_Assignment_. Once the line holding "- **Retro Glitch" is found in the listing below, write it out and each later line exactly, up to and including the one holding "- **Retro &".
[Data for analysis — start]
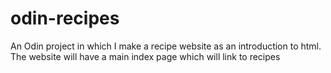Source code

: # odin-recipes
An Odin project in which I make a recipe website as an introduction to html. The website will have a main index page which will link to recipes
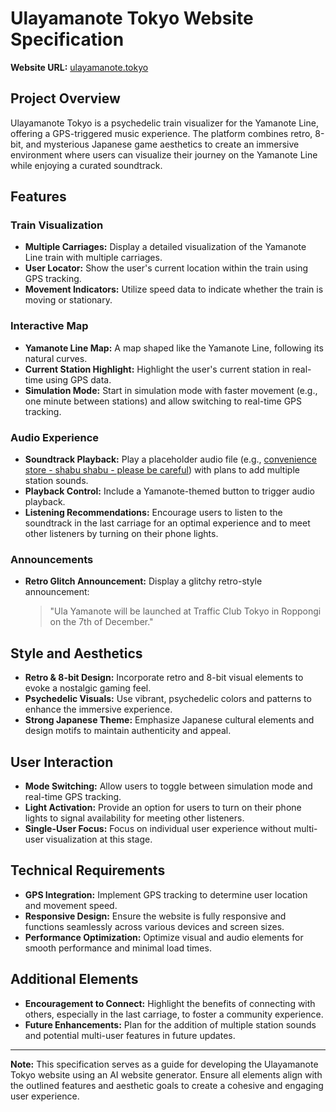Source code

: # Ulayamanote Tokyo Website Specification

**Website URL:** [ulayamanote.tokyo](https://ulayamanote.tokyo)

## Project Overview
Ulayamanote Tokyo is a psychedelic train visualizer for the Yamanote Line, offering a GPS-triggered music experience. The platform combines retro, 8-bit, and mysterious Japanese game aesthetics to create an immersive environment where users can visualize their journey on the Yamanote Line while enjoying a curated soundtrack.

## Features

### Train Visualization
- **Multiple Carriages:** Display a detailed visualization of the Yamanote Line train with multiple carriages.
- **User Locator:** Show the user's current location within the train using GPS tracking.
- **Movement Indicators:** Utilize speed data to indicate whether the train is moving or stationary.

### Interactive Map
- **Yamanote Line Map:** A map shaped like the Yamanote Line, following its natural curves.
- **Current Station Highlight:** Highlight the user's current station in real-time using GPS data.
- **Simulation Mode:** Start in simulation mode with faster movement (e.g., one minute between stations) and allow switching to real-time GPS tracking.

### Audio Experience
- **Soundtrack Playback:** Play a placeholder audio file (e.g., [convenience store - shabu shabu - please be careful](https://github.com/pollinations/ula-yamanote.tokyo/raw/refs/heads/main/convenience%20store%20-%20shabu%20shabu%20-%20please%20be%20careful.mp3)) with plans to add multiple station sounds.
- **Playback Control:** Include a Yamanote-themed button to trigger audio playback.
- **Listening Recommendations:** Encourage users to listen to the soundtrack in the last carriage for an optimal experience and to meet other listeners by turning on their phone lights.

### Announcements
- **Retro Glitch Announcement:** Display a glitchy retro-style announcement:
  > "Ula Yamanote will be launched at Traffic Club Tokyo in Roppongi on the 7th of December."

## Style and Aesthetics
- **Retro & 8-bit Design:** Incorporate retro and 8-bit visual elements to evoke a nostalgic gaming feel.
- **Psychedelic Visuals:** Use vibrant, psychedelic colors and patterns to enhance the immersive experience.
- **Strong Japanese Theme:** Emphasize Japanese cultural elements and design motifs to maintain authenticity and appeal.

## User Interaction
- **Mode Switching:** Allow users to toggle between simulation mode and real-time GPS tracking.
- **Light Activation:** Provide an option for users to turn on their phone lights to signal availability for meeting other listeners.
- **Single-User Focus:** Focus on individual user experience without multi-user visualization at this stage.

## Technical Requirements
- **GPS Integration:** Implement GPS tracking to determine user location and movement speed.
- **Responsive Design:** Ensure the website is fully responsive and functions seamlessly across various devices and screen sizes.
- **Performance Optimization:** Optimize visual and audio elements for smooth performance and minimal load times.

## Additional Elements
- **Encouragement to Connect:** Highlight the benefits of connecting with others, especially in the last carriage, to foster a community experience.
- **Future Enhancements:** Plan for the addition of multiple station sounds and potential multi-user features in future updates.

---

**Note:** This specification serves as a guide for developing the Ulayamanote Tokyo website using an AI website generator. Ensure all elements align with the outlined features and aesthetic goals to create a cohesive and engaging user experience.
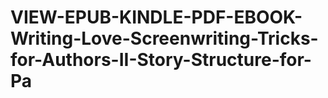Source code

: # VIEW-EPUB-KINDLE-PDF-EBOOK-Writing-Love-Screenwriting-Tricks-for-Authors-II-Story-Structure-for-Pa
[Data for analysis — finish]
_Solution_.
- **Retro Glitch Announcement:** Display a glitchy retro-style announcement:
  > "Ula Yamanote will be launched at Traffic Club Tokyo in Roppongi on the 7th of December."

## Style and Aesthetics
- **Retro & 8-bit Design:** Incorporate retro and 8-bit visual elements to evoke a nostalgic gaming feel.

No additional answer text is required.